Omit the pictures while printing every entry below exactly as given.
====================
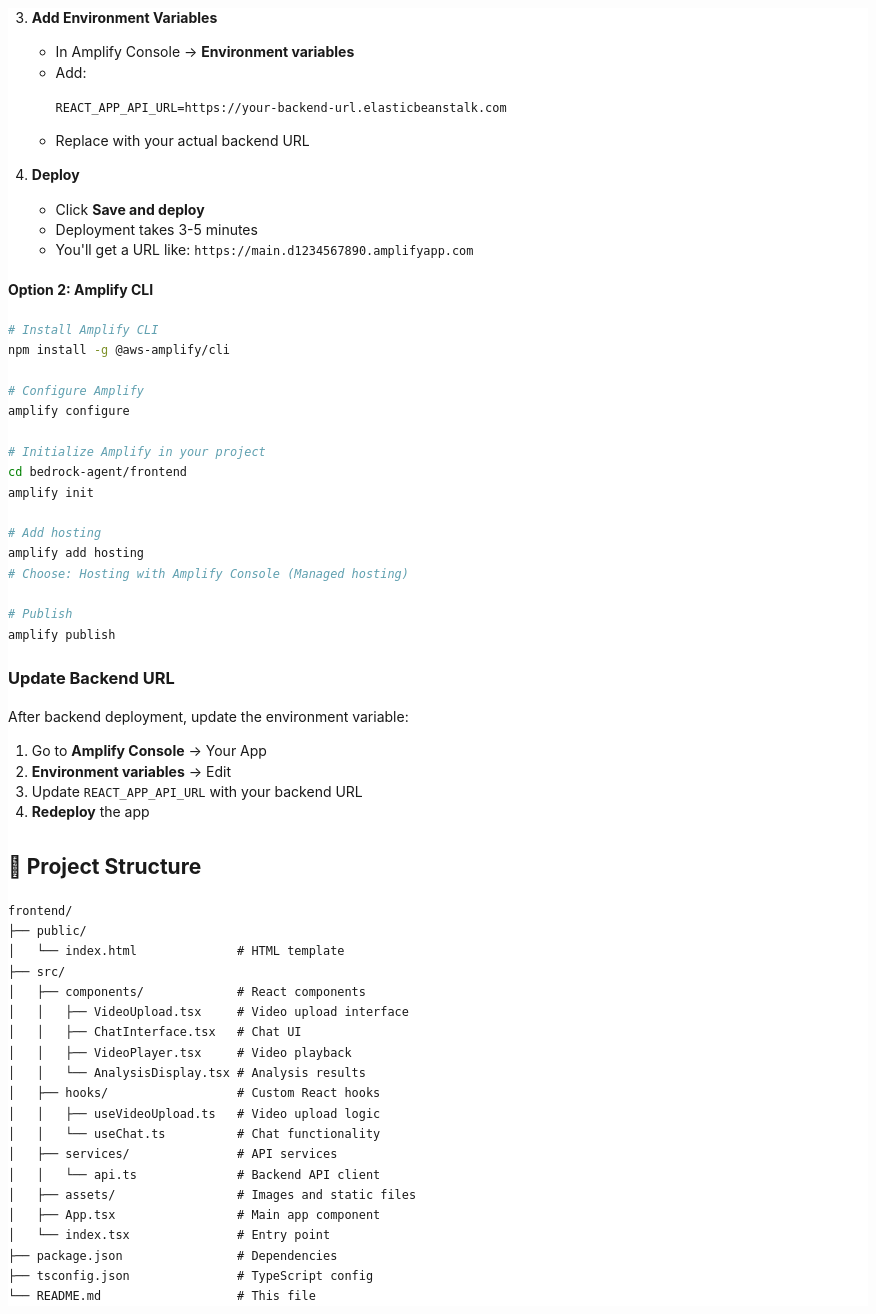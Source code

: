 3. **Add Environment Variables**
   - In Amplify Console → **Environment variables**
   - Add:
     ```
     REACT_APP_API_URL=https://your-backend-url.elasticbeanstalk.com
     ```
   - Replace with your actual backend URL

4. **Deploy**
   - Click **Save and deploy**
   - Deployment takes 3-5 minutes
   - You'll get a URL like: `https://main.d1234567890.amplifyapp.com`

#### Option 2: Amplify CLI

```bash
# Install Amplify CLI
npm install -g @aws-amplify/cli

# Configure Amplify
amplify configure

# Initialize Amplify in your project
cd bedrock-agent/frontend
amplify init

# Add hosting
amplify add hosting
# Choose: Hosting with Amplify Console (Managed hosting)

# Publish
amplify publish
```

### Update Backend URL

After backend deployment, update the environment variable:

1. Go to **Amplify Console** → Your App
2. **Environment variables** → Edit
3. Update `REACT_APP_API_URL` with your backend URL
4. **Redeploy** the app

## 📁 Project Structure

```
frontend/
├── public/
│   └── index.html              # HTML template
├── src/
│   ├── components/             # React components
│   │   ├── VideoUpload.tsx     # Video upload interface
│   │   ├── ChatInterface.tsx   # Chat UI
│   │   ├── VideoPlayer.tsx     # Video playback
│   │   └── AnalysisDisplay.tsx # Analysis results
│   ├── hooks/                  # Custom React hooks
│   │   ├── useVideoUpload.ts   # Video upload logic
│   │   └── useChat.ts          # Chat functionality
│   ├── services/               # API services
│   │   └── api.ts              # Backend API client
│   ├── assets/                 # Images and static files
│   ├── App.tsx                 # Main app component
│   └── index.tsx               # Entry point
├── package.json                # Dependencies
├── tsconfig.json               # TypeScript config
└── README.md                   # This file
```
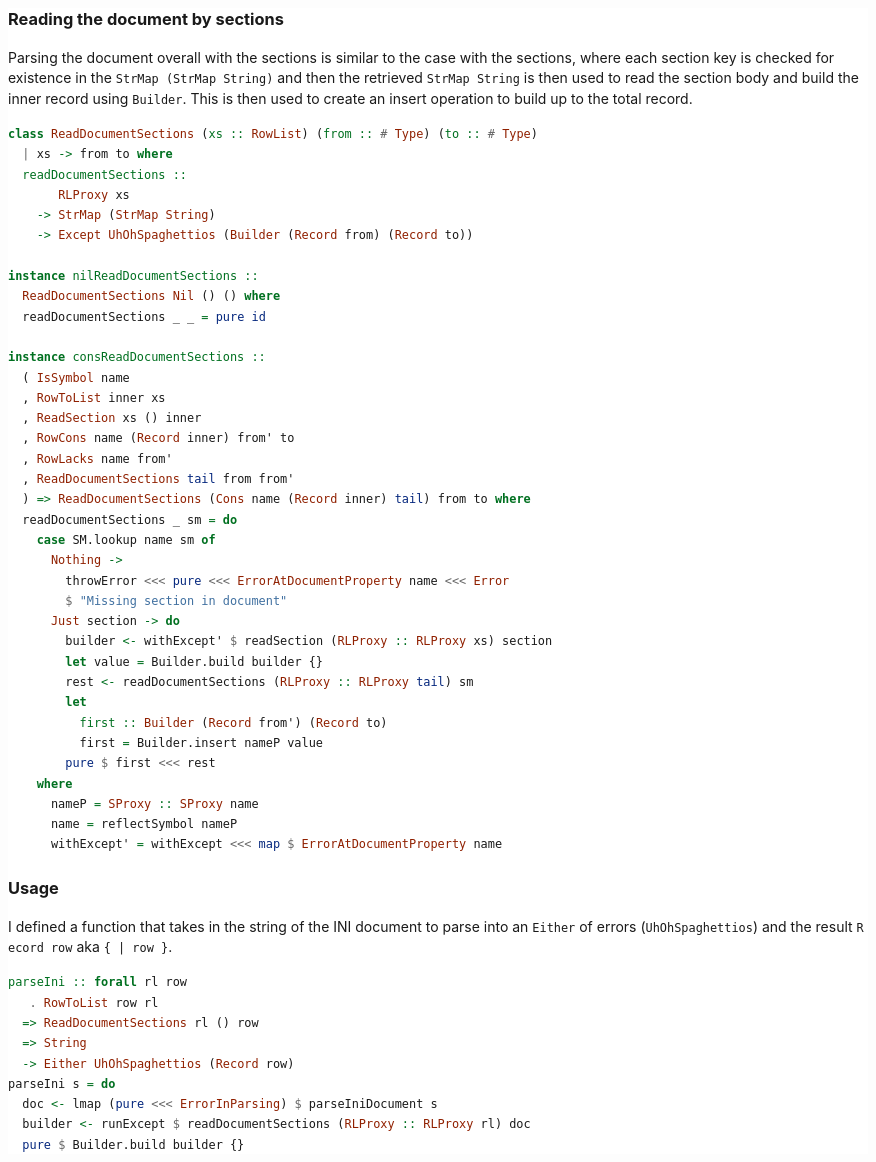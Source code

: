 ### Reading the document by sections

Parsing the document overall with the sections is similar to the case with the sections, where each section key is checked for existence in the `StrMap (StrMap String)` and then the retrieved `StrMap String` is then used to read the section body and build the inner record using `Builder`. This is then used to create an insert operation to build up to the total record.

```hs
class ReadDocumentSections (xs :: RowList) (from :: # Type) (to :: # Type)
  | xs -> from to where
  readDocumentSections ::
       RLProxy xs
    -> StrMap (StrMap String)
    -> Except UhOhSpaghettios (Builder (Record from) (Record to))

instance nilReadDocumentSections ::
  ReadDocumentSections Nil () () where
  readDocumentSections _ _ = pure id

instance consReadDocumentSections ::
  ( IsSymbol name
  , RowToList inner xs
  , ReadSection xs () inner
  , RowCons name (Record inner) from' to
  , RowLacks name from'
  , ReadDocumentSections tail from from'
  ) => ReadDocumentSections (Cons name (Record inner) tail) from to where
  readDocumentSections _ sm = do
    case SM.lookup name sm of
      Nothing ->
        throwError <<< pure <<< ErrorAtDocumentProperty name <<< Error
        $ "Missing section in document"
      Just section -> do
        builder <- withExcept' $ readSection (RLProxy :: RLProxy xs) section
        let value = Builder.build builder {}
        rest <- readDocumentSections (RLProxy :: RLProxy tail) sm
        let
          first :: Builder (Record from') (Record to)
          first = Builder.insert nameP value
        pure $ first <<< rest
    where
      nameP = SProxy :: SProxy name
      name = reflectSymbol nameP
      withExcept' = withExcept <<< map $ ErrorAtDocumentProperty name
```

### Usage

I defined a function that takes in the string of the INI document to parse into an `Either` of errors (`UhOhSpaghettios`) and the result `Record row` aka `{ | row }`.

```hs
parseIni :: forall rl row
   . RowToList row rl
  => ReadDocumentSections rl () row
  => String
  -> Either UhOhSpaghettios (Record row)
parseIni s = do
  doc <- lmap (pure <<< ErrorInParsing) $ parseIniDocument s
  builder <- runExcept $ readDocumentSections (RLProxy :: RLProxy rl) doc
  pure $ Builder.build builder {}
```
====================
→ **Result**:
Source code

: 3. **Add Environment Variables**
   - In Amplify Console → **Environment variables**
   - Add:
     ```
     REACT_APP_API_URL=https://your-backend-url.elasticbeanstalk.com
     ```
   - Replace with your actual backend URL

4. **Deploy**
   - Click **Save and deploy**
   - Deployment takes 3-5 minutes
   - You'll get a URL like: `https://main.d1234567890.amplifyapp.com`

#### Option 2: Amplify CLI

```bash
# Install Amplify CLI
npm install -g @aws-amplify/cli

# Configure Amplify
amplify configure

# Initialize Amplify in your project
cd bedrock-agent/frontend
amplify init

# Add hosting
amplify add hosting
# Choose: Hosting with Amplify Console (Managed hosting)

# Publish
amplify publish
```

### Update Backend URL

After backend deployment, update the environment variable:

1. Go to **Amplify Console** → Your App
2. **Environment variables** → Edit
3. Update `REACT_APP_API_URL` with your backend URL
4. **Redeploy** the app

## 📁 Project Structure

```
frontend/
├── public/
│   └── index.html              # HTML template
├── src/
│   ├── components/             # React components
│   │   ├── VideoUpload.tsx     # Video upload interface
│   │   ├── ChatInterface.tsx   # Chat UI
│   │   ├── VideoPlayer.tsx     # Video playback
│   │   └── AnalysisDisplay.tsx # Analysis results
│   ├── hooks/                  # Custom React hooks
│   │   ├── useVideoUpload.ts   # Video upload logic
│   │   └── useChat.ts          # Chat functionality
│   ├── services/               # API services
│   │   └── api.ts              # Backend API client
│   ├── assets/                 # Images and static files
│   ├── App.tsx                 # Main app component
│   └── index.tsx               # Entry point
├── package.json                # Dependencies
├── tsconfig.json               # TypeScript config
└── README.md                   # This file
```
Source code

: ### Reading the document by sections

Parsing the document overall with the sections is similar to the case with the sections, where each section key is checked for existence in the `StrMap (StrMap String)` and then the retrieved `StrMap String` is then used to read the section body and build the inner record using `Builder`. This is then used to create an insert operation to build up to the total record.

```hs
class ReadDocumentSections (xs :: RowList) (from :: # Type) (to :: # Type)
  | xs -> from to where
  readDocumentSections ::
       RLProxy xs
    -> StrMap (StrMap String)
    -> Except UhOhSpaghettios (Builder (Record from) (Record to))

instance nilReadDocumentSections ::
  ReadDocumentSections Nil () () where
  readDocumentSections _ _ = pure id

instance consReadDocumentSections ::
  ( IsSymbol name
  , RowToList inner xs
  , ReadSection xs () inner
  , RowCons name (Record inner) from' to
  , RowLacks name from'
  , ReadDocumentSections tail from from'
  ) => ReadDocumentSections (Cons name (Record inner) tail) from to where
  readDocumentSections _ sm = do
    case SM.lookup name sm of
      Nothing ->
        throwError <<< pure <<< ErrorAtDocumentProperty name <<< Error
        $ "Missing section in document"
      Just section -> do
        builder <- withExcept' $ readSection (RLProxy :: RLProxy xs) section
        let value = Builder.build builder {}
        rest <- readDocumentSections (RLProxy :: RLProxy tail) sm
        let
          first :: Builder (Record from') (Record to)
          first = Builder.insert nameP value
        pure $ first <<< rest
    where
      nameP = SProxy :: SProxy name
      name = reflectSymbol nameP
      withExcept' = withExcept <<< map $ ErrorAtDocumentProperty name
```

### Usage

I defined a function that takes in the string of the INI document to parse into an `Either` of errors (`UhOhSpaghettios`) and the result `Record row` aka `{ | row }`.

```hs
parseIni :: forall rl row
   . RowToList row rl
  => ReadDocumentSections rl () row
  => String
  -> Either UhOhSpaghettios (Record row)
parseIni s = do
  doc <- lmap (pure <<< ErrorInParsing) $ parseIniDocument s
  builder <- runExcept $ readDocumentSections (RLProxy :: RLProxy rl) doc
  pure $ Builder.build builder {}
```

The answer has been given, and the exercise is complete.